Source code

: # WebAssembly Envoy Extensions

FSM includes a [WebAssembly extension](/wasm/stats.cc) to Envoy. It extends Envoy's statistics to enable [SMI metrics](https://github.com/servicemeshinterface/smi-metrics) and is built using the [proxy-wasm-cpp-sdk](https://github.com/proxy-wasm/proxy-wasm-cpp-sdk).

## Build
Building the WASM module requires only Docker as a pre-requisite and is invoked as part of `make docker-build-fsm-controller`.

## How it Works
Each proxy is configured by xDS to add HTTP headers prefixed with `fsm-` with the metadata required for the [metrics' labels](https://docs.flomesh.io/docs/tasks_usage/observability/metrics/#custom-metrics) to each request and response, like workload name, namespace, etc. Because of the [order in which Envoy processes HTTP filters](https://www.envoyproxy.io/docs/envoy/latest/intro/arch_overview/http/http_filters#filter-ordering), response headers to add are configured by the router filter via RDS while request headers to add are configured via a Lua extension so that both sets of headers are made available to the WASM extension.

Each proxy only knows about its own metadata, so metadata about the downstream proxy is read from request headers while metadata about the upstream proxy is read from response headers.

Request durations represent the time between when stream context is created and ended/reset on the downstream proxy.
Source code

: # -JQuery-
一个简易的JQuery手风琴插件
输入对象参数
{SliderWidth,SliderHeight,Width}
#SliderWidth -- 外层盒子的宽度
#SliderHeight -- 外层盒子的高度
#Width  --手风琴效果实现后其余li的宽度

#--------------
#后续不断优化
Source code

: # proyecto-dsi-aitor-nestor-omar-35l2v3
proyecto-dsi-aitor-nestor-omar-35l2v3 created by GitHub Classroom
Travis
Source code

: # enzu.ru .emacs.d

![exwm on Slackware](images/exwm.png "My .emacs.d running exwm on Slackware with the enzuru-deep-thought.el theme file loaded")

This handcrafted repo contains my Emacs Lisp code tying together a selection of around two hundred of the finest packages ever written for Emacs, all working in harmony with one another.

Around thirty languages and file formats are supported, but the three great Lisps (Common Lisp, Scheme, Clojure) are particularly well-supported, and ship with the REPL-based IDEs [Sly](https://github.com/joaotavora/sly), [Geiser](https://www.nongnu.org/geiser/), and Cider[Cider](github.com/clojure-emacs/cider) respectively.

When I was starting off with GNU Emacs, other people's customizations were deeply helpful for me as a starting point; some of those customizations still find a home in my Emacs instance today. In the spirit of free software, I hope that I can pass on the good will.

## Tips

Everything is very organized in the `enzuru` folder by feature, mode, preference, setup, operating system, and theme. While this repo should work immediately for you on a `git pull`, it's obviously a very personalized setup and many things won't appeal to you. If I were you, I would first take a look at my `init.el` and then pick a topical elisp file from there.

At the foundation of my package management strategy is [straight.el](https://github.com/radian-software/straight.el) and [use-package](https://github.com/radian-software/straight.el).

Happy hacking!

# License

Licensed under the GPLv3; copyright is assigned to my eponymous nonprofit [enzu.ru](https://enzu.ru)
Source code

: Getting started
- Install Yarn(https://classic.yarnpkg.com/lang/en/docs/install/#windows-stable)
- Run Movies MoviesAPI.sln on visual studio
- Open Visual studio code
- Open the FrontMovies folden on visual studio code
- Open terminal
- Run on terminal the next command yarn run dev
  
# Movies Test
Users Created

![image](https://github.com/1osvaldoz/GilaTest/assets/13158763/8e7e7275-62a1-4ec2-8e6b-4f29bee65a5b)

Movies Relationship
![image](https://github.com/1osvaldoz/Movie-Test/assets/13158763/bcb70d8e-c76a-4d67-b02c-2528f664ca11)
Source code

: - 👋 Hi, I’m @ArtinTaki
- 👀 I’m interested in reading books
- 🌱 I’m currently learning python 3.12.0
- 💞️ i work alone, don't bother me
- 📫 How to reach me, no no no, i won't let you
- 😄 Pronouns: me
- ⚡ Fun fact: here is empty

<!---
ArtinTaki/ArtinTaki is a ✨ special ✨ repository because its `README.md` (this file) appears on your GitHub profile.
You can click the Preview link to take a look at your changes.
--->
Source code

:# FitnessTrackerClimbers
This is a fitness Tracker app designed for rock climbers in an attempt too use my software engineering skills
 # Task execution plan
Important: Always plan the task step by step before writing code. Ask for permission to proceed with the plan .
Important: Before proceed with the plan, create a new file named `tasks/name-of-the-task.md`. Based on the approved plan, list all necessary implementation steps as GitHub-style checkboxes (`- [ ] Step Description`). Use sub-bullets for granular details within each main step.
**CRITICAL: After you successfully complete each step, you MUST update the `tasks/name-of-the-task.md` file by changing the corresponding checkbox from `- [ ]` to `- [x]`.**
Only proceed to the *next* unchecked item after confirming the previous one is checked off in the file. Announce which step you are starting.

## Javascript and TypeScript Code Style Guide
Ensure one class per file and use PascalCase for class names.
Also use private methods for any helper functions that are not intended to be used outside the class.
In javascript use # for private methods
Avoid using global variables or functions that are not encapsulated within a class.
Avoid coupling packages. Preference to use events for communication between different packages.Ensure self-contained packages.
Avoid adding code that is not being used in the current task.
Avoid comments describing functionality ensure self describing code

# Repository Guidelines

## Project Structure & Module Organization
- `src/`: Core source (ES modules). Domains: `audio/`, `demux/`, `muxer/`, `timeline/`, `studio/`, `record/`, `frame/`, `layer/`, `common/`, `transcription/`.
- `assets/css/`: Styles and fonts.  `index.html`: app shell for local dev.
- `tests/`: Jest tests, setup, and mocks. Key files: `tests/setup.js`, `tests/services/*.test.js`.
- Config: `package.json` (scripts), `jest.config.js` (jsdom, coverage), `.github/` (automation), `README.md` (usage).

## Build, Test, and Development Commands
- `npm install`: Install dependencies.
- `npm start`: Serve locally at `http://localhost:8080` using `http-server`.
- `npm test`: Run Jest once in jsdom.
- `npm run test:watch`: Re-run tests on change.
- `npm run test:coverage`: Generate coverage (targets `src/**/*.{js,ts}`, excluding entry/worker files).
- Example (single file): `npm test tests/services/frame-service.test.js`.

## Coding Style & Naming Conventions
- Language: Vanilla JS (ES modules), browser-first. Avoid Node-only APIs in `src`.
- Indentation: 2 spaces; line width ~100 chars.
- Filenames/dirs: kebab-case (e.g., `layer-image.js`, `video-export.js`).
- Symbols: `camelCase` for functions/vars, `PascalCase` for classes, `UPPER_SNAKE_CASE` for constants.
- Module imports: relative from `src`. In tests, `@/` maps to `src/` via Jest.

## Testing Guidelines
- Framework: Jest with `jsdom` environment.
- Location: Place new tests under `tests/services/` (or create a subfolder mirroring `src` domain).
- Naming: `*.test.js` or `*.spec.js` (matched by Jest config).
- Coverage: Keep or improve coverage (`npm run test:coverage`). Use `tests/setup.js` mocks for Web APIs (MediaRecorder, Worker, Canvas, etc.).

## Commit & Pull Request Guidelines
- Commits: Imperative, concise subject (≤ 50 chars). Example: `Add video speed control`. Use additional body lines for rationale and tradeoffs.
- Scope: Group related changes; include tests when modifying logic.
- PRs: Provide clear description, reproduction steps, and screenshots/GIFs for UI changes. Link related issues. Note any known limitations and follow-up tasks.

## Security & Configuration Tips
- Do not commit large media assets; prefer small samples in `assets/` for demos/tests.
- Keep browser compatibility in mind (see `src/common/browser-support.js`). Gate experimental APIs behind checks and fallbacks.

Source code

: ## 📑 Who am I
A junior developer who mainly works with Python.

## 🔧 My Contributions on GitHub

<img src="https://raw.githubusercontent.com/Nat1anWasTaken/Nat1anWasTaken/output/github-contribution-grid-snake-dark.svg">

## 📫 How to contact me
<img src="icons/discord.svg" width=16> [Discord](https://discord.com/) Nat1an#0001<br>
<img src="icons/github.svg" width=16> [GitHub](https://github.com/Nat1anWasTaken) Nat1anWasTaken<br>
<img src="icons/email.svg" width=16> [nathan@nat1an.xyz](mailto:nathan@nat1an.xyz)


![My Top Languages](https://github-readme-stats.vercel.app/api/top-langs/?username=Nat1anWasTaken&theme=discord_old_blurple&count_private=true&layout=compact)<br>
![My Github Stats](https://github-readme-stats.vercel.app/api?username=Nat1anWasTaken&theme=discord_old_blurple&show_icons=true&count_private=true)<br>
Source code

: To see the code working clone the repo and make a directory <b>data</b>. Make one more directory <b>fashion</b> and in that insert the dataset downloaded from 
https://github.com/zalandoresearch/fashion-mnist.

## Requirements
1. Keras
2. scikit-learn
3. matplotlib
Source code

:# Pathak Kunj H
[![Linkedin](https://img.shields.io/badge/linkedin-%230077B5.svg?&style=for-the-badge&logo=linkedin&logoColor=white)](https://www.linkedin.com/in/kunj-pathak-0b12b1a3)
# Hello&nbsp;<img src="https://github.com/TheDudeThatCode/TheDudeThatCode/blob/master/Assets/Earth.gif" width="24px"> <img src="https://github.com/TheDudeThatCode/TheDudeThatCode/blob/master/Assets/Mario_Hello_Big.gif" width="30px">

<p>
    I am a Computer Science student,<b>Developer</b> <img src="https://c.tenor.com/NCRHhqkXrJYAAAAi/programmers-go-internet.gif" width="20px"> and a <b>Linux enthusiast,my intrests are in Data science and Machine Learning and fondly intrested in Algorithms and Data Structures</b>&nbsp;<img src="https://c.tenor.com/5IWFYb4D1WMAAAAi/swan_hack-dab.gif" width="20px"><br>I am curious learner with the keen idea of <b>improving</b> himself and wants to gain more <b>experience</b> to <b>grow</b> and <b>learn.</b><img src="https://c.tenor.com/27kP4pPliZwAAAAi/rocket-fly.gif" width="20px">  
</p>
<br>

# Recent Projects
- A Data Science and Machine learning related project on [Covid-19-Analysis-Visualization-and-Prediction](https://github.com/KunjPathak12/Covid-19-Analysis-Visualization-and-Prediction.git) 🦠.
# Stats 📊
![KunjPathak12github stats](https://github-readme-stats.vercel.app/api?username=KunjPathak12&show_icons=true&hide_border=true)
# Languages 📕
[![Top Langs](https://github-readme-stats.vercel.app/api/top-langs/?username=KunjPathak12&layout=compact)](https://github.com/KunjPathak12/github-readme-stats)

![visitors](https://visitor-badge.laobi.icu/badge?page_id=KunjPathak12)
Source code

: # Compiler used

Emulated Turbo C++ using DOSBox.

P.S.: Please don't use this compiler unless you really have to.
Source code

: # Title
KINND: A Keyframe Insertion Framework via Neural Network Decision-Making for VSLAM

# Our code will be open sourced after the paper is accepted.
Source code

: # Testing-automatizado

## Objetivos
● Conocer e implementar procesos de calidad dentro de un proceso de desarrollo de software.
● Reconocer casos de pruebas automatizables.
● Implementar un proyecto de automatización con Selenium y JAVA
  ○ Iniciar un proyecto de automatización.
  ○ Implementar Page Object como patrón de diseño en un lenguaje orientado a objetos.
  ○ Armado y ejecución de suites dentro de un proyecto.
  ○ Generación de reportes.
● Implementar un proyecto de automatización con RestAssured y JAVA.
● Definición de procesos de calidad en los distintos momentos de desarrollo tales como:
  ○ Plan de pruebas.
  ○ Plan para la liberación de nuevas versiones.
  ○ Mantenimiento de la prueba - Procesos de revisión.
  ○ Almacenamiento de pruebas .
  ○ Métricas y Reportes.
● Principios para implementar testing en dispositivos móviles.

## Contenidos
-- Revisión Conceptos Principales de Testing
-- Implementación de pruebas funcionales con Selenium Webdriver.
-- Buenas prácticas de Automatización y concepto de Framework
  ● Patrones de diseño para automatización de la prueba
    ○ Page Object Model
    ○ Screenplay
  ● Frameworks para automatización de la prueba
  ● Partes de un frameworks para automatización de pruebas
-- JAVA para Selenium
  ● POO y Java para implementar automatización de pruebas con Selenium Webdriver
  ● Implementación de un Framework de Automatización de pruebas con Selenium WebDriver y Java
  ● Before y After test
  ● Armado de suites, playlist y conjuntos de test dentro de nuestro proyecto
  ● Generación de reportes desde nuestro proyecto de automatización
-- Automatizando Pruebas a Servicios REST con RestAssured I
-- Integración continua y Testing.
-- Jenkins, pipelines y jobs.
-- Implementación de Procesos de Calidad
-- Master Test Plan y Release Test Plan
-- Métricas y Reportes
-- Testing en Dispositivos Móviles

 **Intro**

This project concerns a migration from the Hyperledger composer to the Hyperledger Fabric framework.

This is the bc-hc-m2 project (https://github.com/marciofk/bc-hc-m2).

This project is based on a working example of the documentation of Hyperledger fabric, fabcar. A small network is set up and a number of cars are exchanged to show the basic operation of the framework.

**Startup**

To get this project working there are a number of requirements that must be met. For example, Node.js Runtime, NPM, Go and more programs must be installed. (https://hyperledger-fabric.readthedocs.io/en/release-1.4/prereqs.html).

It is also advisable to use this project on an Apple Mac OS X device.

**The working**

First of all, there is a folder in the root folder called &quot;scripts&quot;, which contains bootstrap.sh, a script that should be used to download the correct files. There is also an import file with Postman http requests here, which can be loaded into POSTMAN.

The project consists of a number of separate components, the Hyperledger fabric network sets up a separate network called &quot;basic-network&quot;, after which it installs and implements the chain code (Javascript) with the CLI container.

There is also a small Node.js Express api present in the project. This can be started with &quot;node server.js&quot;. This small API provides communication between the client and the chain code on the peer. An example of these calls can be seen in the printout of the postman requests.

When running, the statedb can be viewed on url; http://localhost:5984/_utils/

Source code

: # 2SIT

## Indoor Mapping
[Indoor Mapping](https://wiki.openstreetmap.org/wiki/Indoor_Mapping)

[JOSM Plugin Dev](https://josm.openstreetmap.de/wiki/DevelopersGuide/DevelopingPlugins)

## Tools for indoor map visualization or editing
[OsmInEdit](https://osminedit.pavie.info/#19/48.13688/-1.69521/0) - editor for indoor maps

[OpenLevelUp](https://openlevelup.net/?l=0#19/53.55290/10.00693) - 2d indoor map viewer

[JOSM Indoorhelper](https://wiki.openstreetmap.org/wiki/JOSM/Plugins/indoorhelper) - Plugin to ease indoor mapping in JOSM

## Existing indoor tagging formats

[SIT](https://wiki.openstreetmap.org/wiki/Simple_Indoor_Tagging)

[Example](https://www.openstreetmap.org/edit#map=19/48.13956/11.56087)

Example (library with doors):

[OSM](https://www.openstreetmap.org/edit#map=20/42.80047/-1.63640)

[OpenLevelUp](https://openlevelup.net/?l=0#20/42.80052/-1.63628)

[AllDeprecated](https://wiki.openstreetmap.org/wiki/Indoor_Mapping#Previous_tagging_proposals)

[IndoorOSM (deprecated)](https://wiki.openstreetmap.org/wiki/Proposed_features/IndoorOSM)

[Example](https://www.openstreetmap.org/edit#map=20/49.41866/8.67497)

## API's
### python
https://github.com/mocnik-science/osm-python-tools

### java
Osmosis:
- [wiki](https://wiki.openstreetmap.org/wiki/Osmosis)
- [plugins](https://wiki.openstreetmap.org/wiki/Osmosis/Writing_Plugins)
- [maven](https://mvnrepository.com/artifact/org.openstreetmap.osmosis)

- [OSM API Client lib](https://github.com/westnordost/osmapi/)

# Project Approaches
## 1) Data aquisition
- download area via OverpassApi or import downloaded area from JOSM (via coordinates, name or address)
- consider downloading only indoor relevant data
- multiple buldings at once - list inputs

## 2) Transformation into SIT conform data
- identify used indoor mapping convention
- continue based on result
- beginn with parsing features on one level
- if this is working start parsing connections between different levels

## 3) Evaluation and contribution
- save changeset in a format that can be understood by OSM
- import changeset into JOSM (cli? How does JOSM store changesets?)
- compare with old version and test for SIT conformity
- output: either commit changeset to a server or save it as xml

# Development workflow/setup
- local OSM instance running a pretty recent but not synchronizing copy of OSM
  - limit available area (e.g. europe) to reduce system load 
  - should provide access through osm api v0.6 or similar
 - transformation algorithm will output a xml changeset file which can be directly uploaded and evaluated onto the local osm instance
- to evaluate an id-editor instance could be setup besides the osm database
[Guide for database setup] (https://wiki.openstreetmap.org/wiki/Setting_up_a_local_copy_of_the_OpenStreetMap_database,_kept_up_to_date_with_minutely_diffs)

_YOUR GOAL_
Look through the material above for the string "RestAssured" and copy each line that has it.

_RESPONSE TO THE TASK_
● Implementar un proyecto de automatización con RestAssured y JAVA.
-- Automatizando Pruebas a Servicios REST con RestAssured I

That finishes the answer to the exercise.